Commentaire • 0
Sur la décision
| Référence : | TJ Alès, jcp, 17 déc. 2025, n° 25/00266 |
|---|---|
| Numéro(s) : | 25/00266 |
| Importance : | Inédit |
| Dispositif : | Déboute le ou les demandeurs de l'ensemble de leurs demandes |
| Date de dernière mise à jour : | 1 février 2026 |
| Lire la décision sur le site de la juridiction |
Texte intégral
TRIBUNAL JUDICIAIRE D’ALÈS
République Française
Au nom du Peuple Français
MINUTE N°:
ORDONNANCE DU : 17 Décembre 2025
DOSSIER N° : N° RG 25/00266 – N° Portalis DBXZ-W-B7J-CW2W
ORDONNANCE DE REFERE
JUGE DES CONTENTIEUX ET DE LA PROTECTION
PARTIES :
DEMANDEUR :
Madame [H], [B] représenté par l’Association ATG en qualité du tuteur
[Adresse 2]
[Localité 4]
représentée par Maître Guilhem NOGAREDE de la SELARL GN AVOCATS, avocats au barreau de NIMES, substitué par Me Nathalie LAPLANE, avocat au barreau de NIMES plaidant
DÉFENDEUR :
Madame [T] [Y] [N]
née le 08 Décembre 1973 à [Localité 11]
[Adresse 7]
[Localité 6]
représentée par Me Eve SOULIER, avocat au barreau d’AVIGNON plaidant substituée par Me Jérôme PRIVAT, avocat au barreau de NIMES plaidant
Les débats ont eu lieu en audience publique le 24 Novembre 2025 devant Fabienne HARBON CAMLITI, Vice-présidente assistée de Christine TREBIER, Greffier, qui a ensuite déclaré les débats clos et indiqué que l’ordonnance serait rendue le vingt six Janvier deux mil vingt six par mise à disposition au greffe.
RAPPEL DES FAITS
Par contrat de travail en date du 7 juillet 2023, Madame [T] [Y] [N] a été recrutée en qualité d’aidant familial, pour le compte de Madame [H] [B], placée sous curatelle renforcée depuis le 07 juin 2022.

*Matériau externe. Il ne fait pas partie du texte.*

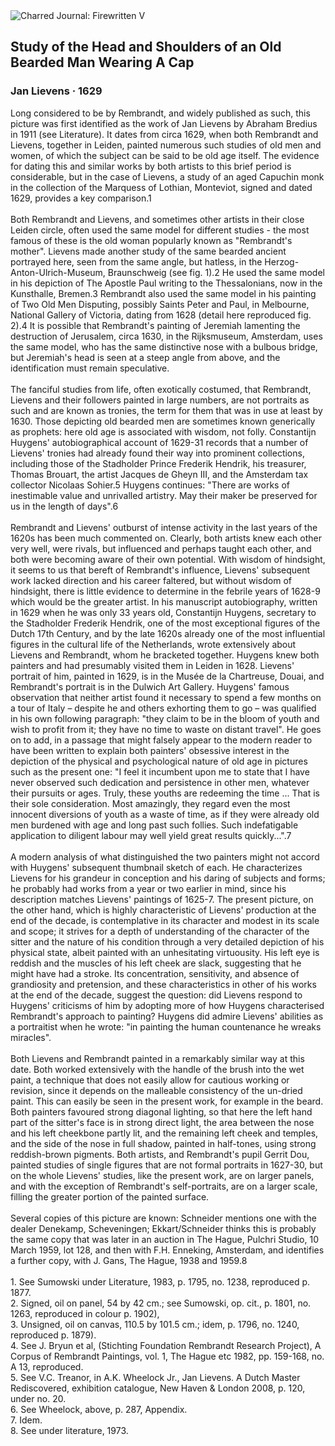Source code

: <div class="artwork-of-the-day">
  <div class="container">
    <div class="img-wrapper">
      <img
        src="https://uploads7.wikiart.org/00164/images/jan-lievens/old-bearded-man-wearing-a-cap-by-jan-lievens-1629.jpg!Large.jpg"
        alt="Charred Journal: Firewritten V" />
    </div>
    <div class="artwork-detail">
      <div class="artwork-origin"> 
        <h2 class="artwork-name">Study of the Head and Shoulders of an Old Bearded Man Wearing A Cap</h2>
        <h3 class="artist">
          Jan Lievens
                    ·  1629
        </h3>
      </div>
      <p class="description">
        <span class="artwork-description-text ng-binding" ng-bind-html="viewModel.ArtworkOfTheDay.Description | unsafe">Long considered to be by Rembrandt, and widely published as such, this picture was first identified as the work of Jan Lievens by Abraham Bredius in 1911 (see Literature).  It dates from circa 1629, when both Rembrandt and Lievens, together in Leiden, painted numerous such studies of old men and women, of which the subject can be said to be old age itself.  The evidence for dating this and similar works by both artists to this brief period is considerable, but in the case of Lievens, a study of an aged Capuchin monk in the collection of the Marquess of Lothian, Monteviot, signed and dated 1629, provides a key comparison.1<br><br>Both Rembrandt and Lievens, and sometimes other artists in their close Leiden circle, often used the same model for different studies - the most famous of these is the old woman popularly known as "Rembrandt's mother".  Lievens made another study of the same bearded ancient portrayed here, seen from the same angle, but hatless, in the Herzog-Anton-Ulrich-Museum, Braunschweig (see fig. 1).2  He used the same model in his depiction of The Apostle Paul writing to the Thessalonians, now in the Kunsthalle, Bremen.3  Rembrandt also used the same model in his painting of Two Old Men Disputing, possibly Saints Peter and Paul, in Melbourne, National Gallery of Victoria, dating from 1628 (detail here reproduced fig. 2).4    It is possible that Rembrandt's painting of Jeremiah lamenting the destruction of Jerusalem, circa 1630, in the Rijksmuseum, Amsterdam, uses the same model, who has the same distinctive nose with a bulbous bridge, but Jeremiah's head is seen at a steep angle from above, and the identification must remain speculative.<br><br>The fanciful studies from life, often exotically costumed, that Rembrandt, Lievens and their followers painted in large numbers, are not portraits as such and are known as tronies, the term for them that was in use at least by 1630.  Those depicting old bearded men are sometimes known generically as prophets: here old age is associated with wisdom, not folly.  Constantijn Huygens' autobiographical account of 1629-31 records that a number of Lievens' tronies had already found their way into prominent collections, including those of the Stadholder Prince Frederik Hendrik, his treasurer, Thomas Brouart, the artist Jacques de Gheyn III, and the Amsterdam tax collector Nicolaas Sohier.5  Huygens continues: "There are works of inestimable value and unrivalled artistry.  May their maker be preserved for us in the length of days".6<br><br>Rembrandt and Lievens' outburst of intense activity in the last years of the 1620s has been much commented on.  Clearly, both artists knew each other very well, were rivals, but influenced and perhaps taught each other, and both were becoming aware of their own potential.  With wisdom of hindsight, it seems to us that bereft of Rembrandt's influence, Lievens' subsequent work lacked direction and his career faltered, but without wisdom of hindsight, there is little evidence to determine in the febrile years of 1628-9 which would be the greater artist.  In his manuscript autobiography, written in 1629 when he was only 33 years old, Constantijn Huygens, secretary to the Stadholder Frederik Hendrik, one of the most exceptional figures of the Dutch 17th Century, and by the late 1620s already one of the most influential figures in the cultural life of the Netherlands, wrote extensively about Lievens and Rembrandt, whom he bracketed together.  Huygens knew both painters and had presumably visited them in Leiden in 1628.   Lievens' portrait of him, painted in 1629, is in the Musée de la Chartreuse, Douai, and Rembrandt's portrait is in the Dulwich Art Gallery.  Huygens' famous observation that neither artist found it necessary to spend a few months on a tour of Italy – despite he and others exhorting them to go – was qualified in his own following paragraph: "they claim to be in the bloom of youth and wish to profit from it; they have no time to waste on distant travel".  He goes on to add, in a passage that might falsely appear to the modern reader to have been written to explain both painters' obsessive interest in the depiction of the physical and psychological nature of old age in pictures such as the present one:  "I feel it incumbent upon me to state that I have never observed such dedication and persistence in other men, whatever their pursuits or ages.  Truly, these youths are redeeming the time ... That is their sole consideration.  Most amazingly, they regard even the most innocent diversions of youth as a waste of time, as if they were already old men burdened with age and long past such follies.  Such indefatigable application to diligent labour may well yield great results quickly...".7  <br><br>A modern analysis of what distinguished the two painters might not accord with Huygens' subsequent thumbnail sketch of each.  He characterizes Lievens for his grandeur in conception and his daring of subjects and forms; he probably had works from a year or two earlier in mind, since his description matches Lievens' paintings of 1625-7.  The present picture, on the other hand, which is highly characteristic of Lievens' production at the end of the decade, is contemplative in its character and modest in its scale and scope; it strives for a depth of understanding of the character of the sitter and the nature of his condition through a very detailed depiction of his physical state, albeit painted with an unhesitating virtuousity.  His left eye is reddish and the muscles of his left cheek are slack, suggesting that he might have had a stroke.  Its concentration, sensitivity, and absence of grandiosity and pretension, and these characteristics in other of his works at the end of the decade, suggest the question: did Lievens respond to Huygens' criticisms of him by adopting more of how Huygens characterised Rembrandt's approach to painting?  Huygens did admire Lievens' abilities as a portraitist when he wrote: "in painting the human countenance he wreaks miracles".<br><br>Both Lievens and Rembrandt painted in a remarkably similar way at this date.  Both worked extensively with the handle of the brush into the wet paint, a technique that does not easily allow for cautious working or revision, since it depends on the malleable consistency of the un-dried paint.  This can easily be seen in the present work, for example in the beard.  Both painters favoured strong diagonal lighting, so that here the left hand part of the sitter's face is in strong direct light, the area between the nose and his left cheekbone partly lit, and the remaining left cheek and temples, and the side of the nose in full shadow, painted in half-tones, using strong reddish-brown pigments.  Both artists, and Rembrandt's pupil Gerrit Dou, painted studies of single figures that are not formal portraits in 1627-30, but on the whole Lievens' studies, like the present work, are on larger panels, and with the exception of Rembrandt's self-portraits, are on a larger scale, filling the greater portion of the painted surface.<br><br>Several copies of this picture are known: Schneider mentions one with the dealer Denekamp, Scheveningen; Ekkart/Schneider thinks this is probably the same copy that was later in an auction in The Hague, Pulchri Studio, 10 March 1959, lot 128, and then with F.H. Enneking, Amsterdam, and identifies a further copy, with J. Gans, The Hague, 1938 and 1959.8<br><br>1.  See Sumowski under Literature, 1983, p. 1795, no. 1238, reproduced p. 1877.<br>2.  Signed, oil on panel, 54 by 42 cm.; see Sumowski, op. cit., p. 1801, no. 1263, reproduced in colour p. 1902),<br>3.  Unsigned, oil on canvas, 110.5 by 101.5 cm.; idem,  p. 1796, no. 1240, reproduced p. 1879).<br>4.  See J. Bryun et al, (Stichting Foundation Rembrandt Research Project),  A Corpus of Rembrandt Paintings, vol. 1, The Hague etc 1982, pp. 159-168, no. A  13, reproduced.<br>5.  See V.C. Treanor, in A.K. Wheelock Jr., Jan Lievens.  A Dutch Master Rediscovered, exhibition catalogue, New Haven &amp; London 2008, p. 120, under no. 20.<br>6.  See Wheelock, above, p. 287, Appendix. <br>7.  Idem.<br>8.  See under literature, 1973.</span>
                        <div class="text-shadow-container" ng-show="showShadow" style=""></div>
      </p>
    </div>
  </div>

</div>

Le contrat de travail prévoyait que le " salarié sera logé à titre gracieux avec son mari, au domicile de l’employeur durant toute la période de son contrat de travail, et ne sera redevable d’aucune charges financières (eau, électricité, loyer, assurance, impôts divers), en contrepartie il s’engage à effectuer des heures dites de présence responsable où il sera vigilant au besoin de l’employeur (en cas de besoin particulier, il pourra être fait appel au fils de l’employeur (Mr [B] [E]).

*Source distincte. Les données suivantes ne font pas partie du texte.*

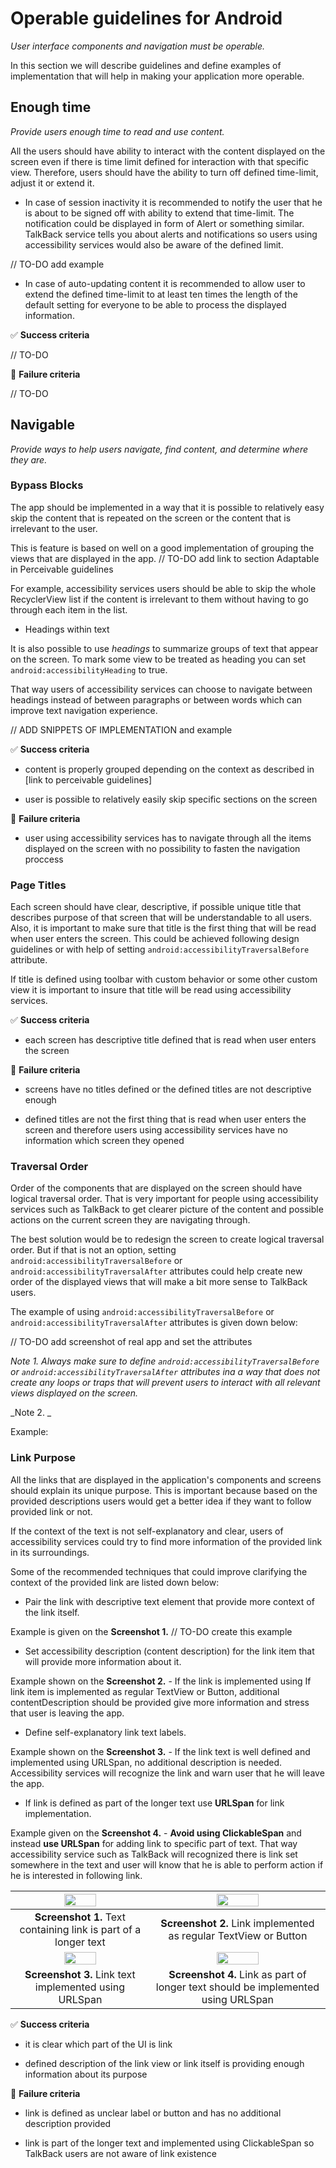 # Operable guidelines for Android 

_User interface components and navigation must be operable._

In this section we will describe guidelines and define examples of implementation that will help in making your application more operable. 

## Enough time

_Provide users enough time to read and use content._

All the users should have ability to interact with the content displayed on the screen even if there is time limit defined for interaction with that specific view. Therefore, users should have the ability to turn off defined time-limit, adjust it or extend it.

- In case of session inactivity it is recommended to notify the user that he is about to be signed off with ability to extend that time-limit. The notification could be displayed in form of Alert or something similar. TalkBack service tells you about alerts and notifications so users using accessibility services would also be aware of the defined limit. 

// TO-DO add example

- In case of auto-updating content it is recommended to allow user to extend the defined time-limit to at least ten times the length of the default setting for everyone to be able to process the displayed information. 

:white_check_mark: **Success criteria**

// TO-DO

:no_entry_sign: **Failure criteria**

// TO-DO

## Navigable 

_Provide ways to help users navigate, find content, and determine where they are._

### Bypass Blocks

The app should be implemented in a way that it is possible to relatively easy skip the content that is repeated on the screen or the content that is irrelevant to the user.

This is feature is based on well on a good implementation of grouping the views that are displayed in the app. // TO-DO add link to section Adaptable in Perceivable guidelines

For example, accessibility services users should be able to skip the whole RecyclerView list if the content is irrelevant to them without having to go through each item in the list. 

- Headings within text

It is also possible to use _headings_ to summarize groups of text that appear on the screen. To mark some view to be treated as heading you can set `android:accessibilityHeading` to true.

That way users of accessibility services can choose to navigate between headings instead of between paragraphs or between words which can improve text navigation experience.

// ADD SNIPPETS OF IMPLEMENTATION and example

:white_check_mark: **Success criteria**

- content is properly grouped depending on the context as described in [link to perceivable guidelines]

- user is possible to relatively easily skip specific sections on the screen

:no_entry_sign: **Failure criteria**

- user using accessibility services has to navigate through all the items displayed on the screen with no possibility to fasten the navigation proccess

### Page Titles

Each screen should have clear, descriptive, if possible unique title that describes purpose of that screen that will be understandable to all users. Also, it is important to make sure that title is the first thing that will be read when user enters the screen. This could be achieved following design guidelines or with help of setting `android:accessibilityTraversalBefore` attribute.

If title is defined using toolbar with custom behavior or some other custom view it is important to insure that title will be read using accessibility services.

:white_check_mark: **Success criteria**

- each screen has descriptive title defined that is read when user enters the screen

:no_entry_sign: **Failure criteria**

- screens have no titles defined or the defined titles are not descriptive enough

- defined titles are not the first thing that is read when user enters the screen and therefore users using accessibility services have no information which screen they opened

### Traversal Order 

Order of the components that are displayed on the screen should have logical traversal order. That is very important for people using accessibility services such as TalkBack to get clearer picture of the content and possible actions on the current screen they are navigating through.

The best solution would be to redesign the screen to create logical traversal order. But if that is not an option, setting `android:accessibilityTraversalBefore` or `android:accessibilityTraversalAfter` attributes could help create new order of the displayed views that will make a bit more sense to TalkBack users.

The example of using `android:accessibilityTraversalBefore` or `android:accessibilityTraversalAfter` attributes is given down below:

// TO-DO add screenshot of real app and set the attributes 

_Note 1. Always make sure to define `android:accessibilityTraversalBefore` or `android:accessibilityTraversalAfter` attributes ina a way that does not create any loops or traps that will prevent users to interact with all relevant views displayed on the screen._

_Note 2. _ 

Example: 



### Link Purpose 

All the links that are displayed in the application's components and screens should explain its unique purpose. This is important because based on the provided descriptions users would get a better idea if they want to follow provided link or not. 

If the context of the text is not self-explanatory and clear, users of accessibility services could try to find more information of the provided link in its surroundings. 

Some of the recommended techniques that could improve clarifying the context of the provided link are listed down below: 

- Pair the link with descriptive text element that provide more context of the link itself. 
  
Example is given on the **Screenshot 1.** // TO-DO create this example

- Set accessibility description (content description) for the link item that will provide more information about it. 

Example shown on the **Screenshot 2.** - If the link is implemented using If link item is implemented as regular TextView or Button, additional contentDescription should be provided give more information and stress that user is leaving the app.

- Define self-explanatory link text labels. 

Example shown on the **Screenshot 3.** - If the link text is well defined and implemented using URLSpan, no additional description is needed. Accessibility services will recognize the link and warn user that he will leave the app. 

- If link is defined as part of the longer text use **URLSpan** for link implementation. 

Example given on the **Screenshot 4.** - **Avoid using ClickableSpan** and instead **use URLSpan** for adding link to specific part of text. That way accessibility service such as TalkBack will recognized there is link set somewhere in the text and user will know that he is able to perform action if he is interested in following link.

| <img src="https://imgur.com/b833Hol.png" width="50%"> | <img src="https://imgur.com/6mI8z8W.png" width="50%"> |
|:--:|:--:|
| **Screenshot 1.** Text containing link is part of a longer text | **Screenshot 2.** Link implemented as regular TextView or Button |
| <img src="https://imgur.com/wj8hWQy.png" width="50%"> | <img src="https://imgur.com/b833Hol.png" width="50%"> |
| **Screenshot 3.** Link text implemented using URLSpan | **Screenshot 4.** Link as part of longer text should be implemented using URLSpan |

:white_check_mark: **Success criteria**

- it is clear which part of the UI is link

- defined description of the link view or link itself is providing enough information about its purpose

:no_entry_sign: **Failure criteria**

- link is defined as unclear label or button and has no additional description provided

- link is part of the longer text and implemented using ClickableSpan so TalkBack users are not aware of link existence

En cas de décès de l’employeur ou de départ définitif, le salarié et son conjoint disposeront d’une période de 6 mois à compter du jour du décès pour quitter le logement de l’employeur, afin de leur permettre de retrouver un logement. Toutefois les charges de fournitures d’eau et d’électricité seront à la charge du salarié à compter de la date de décès.".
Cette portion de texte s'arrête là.